A friend of mine named Pierre Junior came to see me today.  He works with Marie Lawrence, the Minister of Culture and Information in Haiti.  We met last summer as friends and I hiked up from Milot’s San Souci palace to the Citadel.  It is the steepest two-hour hike you might ever experience, and I wanted to walk and try and begin to understand the work it took for my ancestors to build this phenomenon. Pierre Junior was in his truck with several other government officials and they asked if we wanted a ride.  I kindly declined.  We made it to the top at the same time (wink), and struck up a conversation, which led to Pierre offering us a ride to Gonaives while on his way to the city.  He never knew me or my friends, yet this is how we became friends- through his generosity.

Today he came by the Olofsson and we embraced.  I was quite worried about him because I knew that he worked in one of the government buildings and only a week before the earth-shattering quake, he wrote me an email saying how urgent it was that we speak.  Today, I saw a man who is distraught, in shock, and confused because of the structure of his lifestyle, which was abruptly taken away by Mother Nature.

He lives in Croix de Bouquet, which wasn’t the biggest disaster site, yet for Pierre Junior life has become a disaster.  He told me how he was at work at the minister of culture building when the earthquake hit.  He stepped outside and said that the earth was going from side-to-side and trees and everything around him was shaking.  He described how the palace and all the government buildings collapsed and how confused he was.  Still his witnessing the earthquake and the destruction afterward is something that is unbelievable.  When it was over he couldn’t see anything and there was just dust and screams from people in every direction.  He described people running in every which way, in no order and just running and wailing.  He told me that he can’t shake what happened out of his mind.

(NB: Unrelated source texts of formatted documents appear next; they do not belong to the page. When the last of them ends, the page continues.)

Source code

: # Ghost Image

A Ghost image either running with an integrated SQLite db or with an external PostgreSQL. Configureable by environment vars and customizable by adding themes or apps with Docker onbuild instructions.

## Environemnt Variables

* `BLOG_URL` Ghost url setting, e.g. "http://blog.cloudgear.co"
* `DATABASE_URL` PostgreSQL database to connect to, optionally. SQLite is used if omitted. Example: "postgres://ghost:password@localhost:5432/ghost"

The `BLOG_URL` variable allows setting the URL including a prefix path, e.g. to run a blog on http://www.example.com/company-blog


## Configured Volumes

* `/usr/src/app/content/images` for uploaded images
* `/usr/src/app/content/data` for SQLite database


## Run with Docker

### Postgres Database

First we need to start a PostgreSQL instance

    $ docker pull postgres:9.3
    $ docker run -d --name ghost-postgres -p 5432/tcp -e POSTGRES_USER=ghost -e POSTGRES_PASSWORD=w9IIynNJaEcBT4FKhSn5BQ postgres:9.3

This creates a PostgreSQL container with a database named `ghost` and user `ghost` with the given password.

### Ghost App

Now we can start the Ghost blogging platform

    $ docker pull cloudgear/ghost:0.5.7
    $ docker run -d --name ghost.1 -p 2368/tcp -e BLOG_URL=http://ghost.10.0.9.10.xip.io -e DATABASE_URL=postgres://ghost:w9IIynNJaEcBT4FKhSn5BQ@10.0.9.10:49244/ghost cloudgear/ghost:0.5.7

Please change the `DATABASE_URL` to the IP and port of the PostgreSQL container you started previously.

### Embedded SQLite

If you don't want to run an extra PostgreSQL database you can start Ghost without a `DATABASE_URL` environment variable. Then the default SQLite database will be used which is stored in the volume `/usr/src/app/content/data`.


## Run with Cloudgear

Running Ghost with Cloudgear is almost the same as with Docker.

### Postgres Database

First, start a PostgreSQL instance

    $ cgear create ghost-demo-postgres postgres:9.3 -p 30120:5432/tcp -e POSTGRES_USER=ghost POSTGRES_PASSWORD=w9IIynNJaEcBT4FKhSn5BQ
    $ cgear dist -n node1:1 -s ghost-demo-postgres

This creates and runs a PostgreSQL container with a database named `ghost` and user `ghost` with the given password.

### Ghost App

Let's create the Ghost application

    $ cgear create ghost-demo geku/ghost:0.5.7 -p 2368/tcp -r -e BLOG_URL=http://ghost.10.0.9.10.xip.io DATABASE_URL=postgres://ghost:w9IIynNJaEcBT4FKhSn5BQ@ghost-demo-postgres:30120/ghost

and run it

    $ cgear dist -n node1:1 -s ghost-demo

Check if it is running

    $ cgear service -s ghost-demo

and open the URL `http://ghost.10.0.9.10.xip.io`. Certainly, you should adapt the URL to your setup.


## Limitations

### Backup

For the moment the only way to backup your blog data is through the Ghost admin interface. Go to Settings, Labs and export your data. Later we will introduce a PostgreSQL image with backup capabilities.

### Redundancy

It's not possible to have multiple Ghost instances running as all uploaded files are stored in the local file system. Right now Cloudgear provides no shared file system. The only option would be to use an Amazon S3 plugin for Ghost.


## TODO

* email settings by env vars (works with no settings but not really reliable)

Pierre Junior like many other Haitians want out.  He cannot take the chaos, he cannot deal with the unstructured aid, and said even when others offer him food, or something to drink he cannot take it.  See, Pierre Junior is the kind of person who is always giving.  He is the kind of guy who would give what he had to everyone because he knew that he could go to the bank later and cash was always available to him.  Now he lives outside under a tent made of sheets in his town.  He works for several days at a time trying to pick up the pieces of a government that is now rubble.  He had today off, after working a few days straight, and took the time to see a familiar face.  Someone different who perhaps wouldn’t give him news about this one being dead, and that one being dead.  He looked like he might explode when he described how many of his friends and co-workers and countless others perished in this earthquake.  He was emotional and visibly freaked out when talking about the smell of death and how that haunts him.  He just can’t believe that all of this is real, and instead of sticking around to help rebuild he believes he needs to get out, or else he will go mad.

I have no judgments on how any of the victims at home and abroad choose to feel.  I just wanted to give you a glimpse into the life of Pierre Junior.  There will be many like him to come.